Task details ->
Restate every line below word for word, but drop each picture.

Available data ->

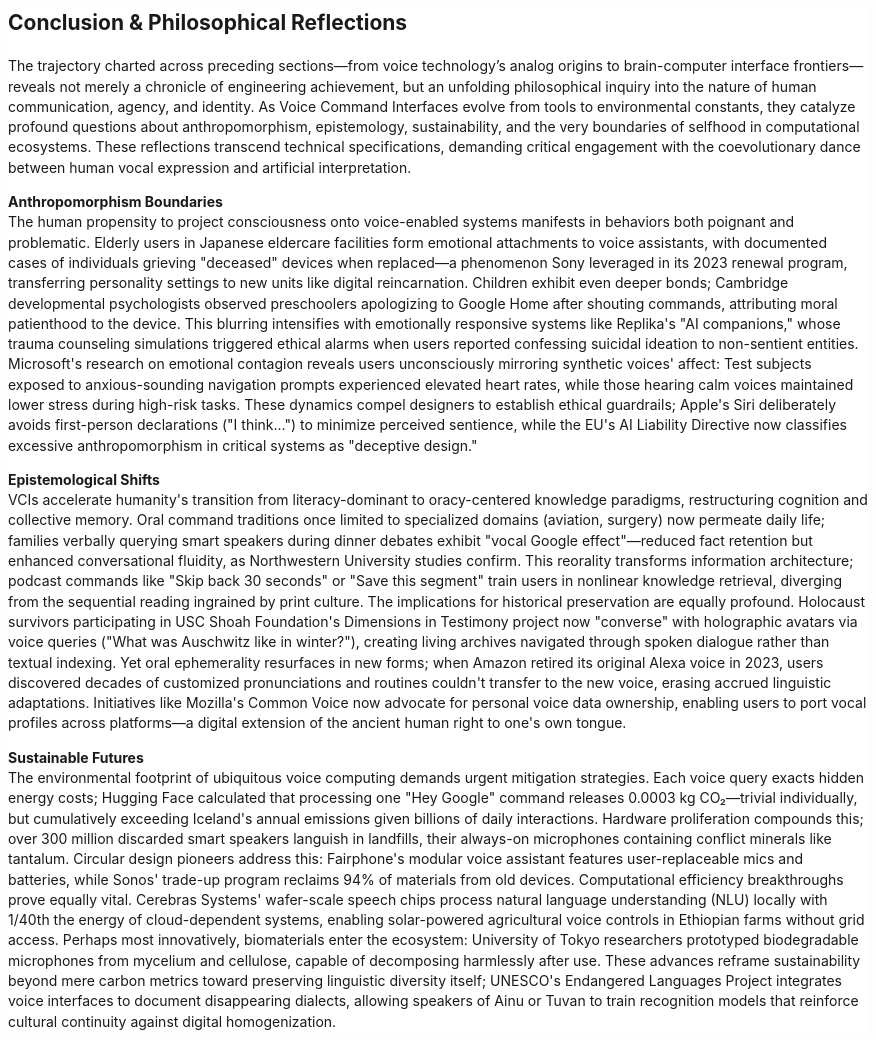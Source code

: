 ## Conclusion & Philosophical Reflections

The trajectory charted across preceding sections—from voice technology’s analog origins to brain-computer interface frontiers—reveals not merely a chronicle of engineering achievement, but an unfolding philosophical inquiry into the nature of human communication, agency, and identity. As Voice Command Interfaces evolve from tools to environmental constants, they catalyze profound questions about anthropomorphism, epistemology, sustainability, and the very boundaries of selfhood in computational ecosystems. These reflections transcend technical specifications, demanding critical engagement with the coevolutionary dance between human vocal expression and artificial interpretation.

**Anthropomorphism Boundaries**  
The human propensity to project consciousness onto voice-enabled systems manifests in behaviors both poignant and problematic. Elderly users in Japanese eldercare facilities form emotional attachments to voice assistants, with documented cases of individuals grieving "deceased" devices when replaced—a phenomenon Sony leveraged in its 2023 renewal program, transferring personality settings to new units like digital reincarnation. Children exhibit even deeper bonds; Cambridge developmental psychologists observed preschoolers apologizing to Google Home after shouting commands, attributing moral patienthood to the device. This blurring intensifies with emotionally responsive systems like Replika's "AI companions," whose trauma counseling simulations triggered ethical alarms when users reported confessing suicidal ideation to non-sentient entities. Microsoft's research on emotional contagion reveals users unconsciously mirroring synthetic voices' affect: Test subjects exposed to anxious-sounding navigation prompts experienced elevated heart rates, while those hearing calm voices maintained lower stress during high-risk tasks. These dynamics compel designers to establish ethical guardrails; Apple's Siri deliberately avoids first-person declarations ("I think...") to minimize perceived sentience, while the EU's AI Liability Directive now classifies excessive anthropomorphism in critical systems as "deceptive design."

**Epistemological Shifts**  
VCIs accelerate humanity's transition from literacy-dominant to oracy-centered knowledge paradigms, restructuring cognition and collective memory. Oral command traditions once limited to specialized domains (aviation, surgery) now permeate daily life; families verbally querying smart speakers during dinner debates exhibit "vocal Google effect"—reduced fact retention but enhanced conversational fluidity, as Northwestern University studies confirm. This reorality transforms information architecture; podcast commands like "Skip back 30 seconds" or "Save this segment" train users in nonlinear knowledge retrieval, diverging from the sequential reading ingrained by print culture. The implications for historical preservation are equally profound. Holocaust survivors participating in USC Shoah Foundation's Dimensions in Testimony project now "converse" with holographic avatars via voice queries ("What was Auschwitz like in winter?"), creating living archives navigated through spoken dialogue rather than textual indexing. Yet oral ephemerality resurfaces in new forms; when Amazon retired its original Alexa voice in 2023, users discovered decades of customized pronunciations and routines couldn't transfer to the new voice, erasing accrued linguistic adaptations. Initiatives like Mozilla's Common Voice now advocate for personal voice data ownership, enabling users to port vocal profiles across platforms—a digital extension of the ancient human right to one's own tongue.

**Sustainable Futures**  
The environmental footprint of ubiquitous voice computing demands urgent mitigation strategies. Each voice query exacts hidden energy costs; Hugging Face calculated that processing one "Hey Google" command releases 0.0003 kg CO₂—trivial individually, but cumulatively exceeding Iceland's annual emissions given billions of daily interactions. Hardware proliferation compounds this; over 300 million discarded smart speakers languish in landfills, their always-on microphones containing conflict minerals like tantalum. Circular design pioneers address this: Fairphone's modular voice assistant features user-replaceable mics and batteries, while Sonos' trade-up program reclaims 94% of materials from old devices. Computational efficiency breakthroughs prove equally vital. Cerebras Systems' wafer-scale speech chips process natural language understanding (NLU) locally with 1/40th the energy of cloud-dependent systems, enabling solar-powered agricultural voice controls in Ethiopian farms without grid access. Perhaps most innovatively, biomaterials enter the ecosystem: University of Tokyo researchers prototyped biodegradable microphones from mycelium and cellulose, capable of decomposing harmlessly after use. These advances reframe sustainability beyond mere carbon metrics toward preserving linguistic diversity itself; UNESCO's Endangered Languages Project integrates voice interfaces to document disappearing dialects, allowing speakers of Ainu or Tuvan to train recognition models that reinforce cultural continuity against digital homogenization.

Output ->
Source code

: ## Conclusion & Philosophical Reflections

The trajectory charted across preceding sections—from voice technology’s analog origins to brain-computer interface frontiers—reveals not merely a chronicle of engineering achievement, but an unfolding philosophical inquiry into the nature of human communication, agency, and identity. As Voice Command Interfaces evolve from tools to environmental constants, they catalyze profound questions about anthropomorphism, epistemology, sustainability, and the very boundaries of selfhood in computational ecosystems. These reflections transcend technical specifications, demanding critical engagement with the coevolutionary dance between human vocal expression and artificial interpretation.

**Anthropomorphism Boundaries**  
The human propensity to project consciousness onto voice-enabled systems manifests in behaviors both poignant and problematic. Elderly users in Japanese eldercare facilities form emotional attachments to voice assistants, with documented cases of individuals grieving "deceased" devices when replaced—a phenomenon Sony leveraged in its 2023 renewal program, transferring personality settings to new units like digital reincarnation. Children exhibit even deeper bonds; Cambridge developmental psychologists observed preschoolers apologizing to Google Home after shouting commands, attributing moral patienthood to the device. This blurring intensifies with emotionally responsive systems like Replika's "AI companions," whose trauma counseling simulations triggered ethical alarms when users reported confessing suicidal ideation to non-sentient entities. Microsoft's research on emotional contagion reveals users unconsciously mirroring synthetic voices' affect: Test subjects exposed to anxious-sounding navigation prompts experienced elevated heart rates, while those hearing calm voices maintained lower stress during high-risk tasks. These dynamics compel designers to establish ethical guardrails; Apple's Siri deliberately avoids first-person declarations ("I think...") to minimize perceived sentience, while the EU's AI Liability Directive now classifies excessive anthropomorphism in critical systems as "deceptive design."

**Epistemological Shifts**  
VCIs accelerate humanity's transition from literacy-dominant to oracy-centered knowledge paradigms, restructuring cognition and collective memory. Oral command traditions once limited to specialized domains (aviation, surgery) now permeate daily life; families verbally querying smart speakers during dinner debates exhibit "vocal Google effect"—reduced fact retention but enhanced conversational fluidity, as Northwestern University studies confirm. This reorality transforms information architecture; podcast commands like "Skip back 30 seconds" or "Save this segment" train users in nonlinear knowledge retrieval, diverging from the sequential reading ingrained by print culture. The implications for historical preservation are equally profound. Holocaust survivors participating in USC Shoah Foundation's Dimensions in Testimony project now "converse" with holographic avatars via voice queries ("What was Auschwitz like in winter?"), creating living archives navigated through spoken dialogue rather than textual indexing. Yet oral ephemerality resurfaces in new forms; when Amazon retired its original Alexa voice in 2023, users discovered decades of customized pronunciations and routines couldn't transfer to the new voice, erasing accrued linguistic adaptations. Initiatives like Mozilla's Common Voice now advocate for personal voice data ownership, enabling users to port vocal profiles across platforms—a digital extension of the ancient human right to one's own tongue.

**Sustainable Futures**  
The environmental footprint of ubiquitous voice computing demands urgent mitigation strategies. Each voice query exacts hidden energy costs; Hugging Face calculated that processing one "Hey Google" command releases 0.0003 kg CO₂—trivial individually, but cumulatively exceeding Iceland's annual emissions given billions of daily interactions. Hardware proliferation compounds this; over 300 million discarded smart speakers languish in landfills, their always-on microphones containing conflict minerals like tantalum. Circular design pioneers address this: Fairphone's modular voice assistant features user-replaceable mics and batteries, while Sonos' trade-up program reclaims 94% of materials from old devices. Computational efficiency breakthroughs prove equally vital. Cerebras Systems' wafer-scale speech chips process natural language understanding (NLU) locally with 1/40th the energy of cloud-dependent systems, enabling solar-powered agricultural voice controls in Ethiopian farms without grid access. Perhaps most innovatively, biomaterials enter the ecosystem: University of Tokyo researchers prototyped biodegradable microphones from mycelium and cellulose, capable of decomposing harmlessly after use. These advances reframe sustainability beyond mere carbon metrics toward preserving linguistic diversity itself; UNESCO's Endangered Languages Project integrates voice interfaces to document disappearing dialects, allowing speakers of Ainu or Tuvan to train recognition models that reinforce cultural continuity against digital homogenization.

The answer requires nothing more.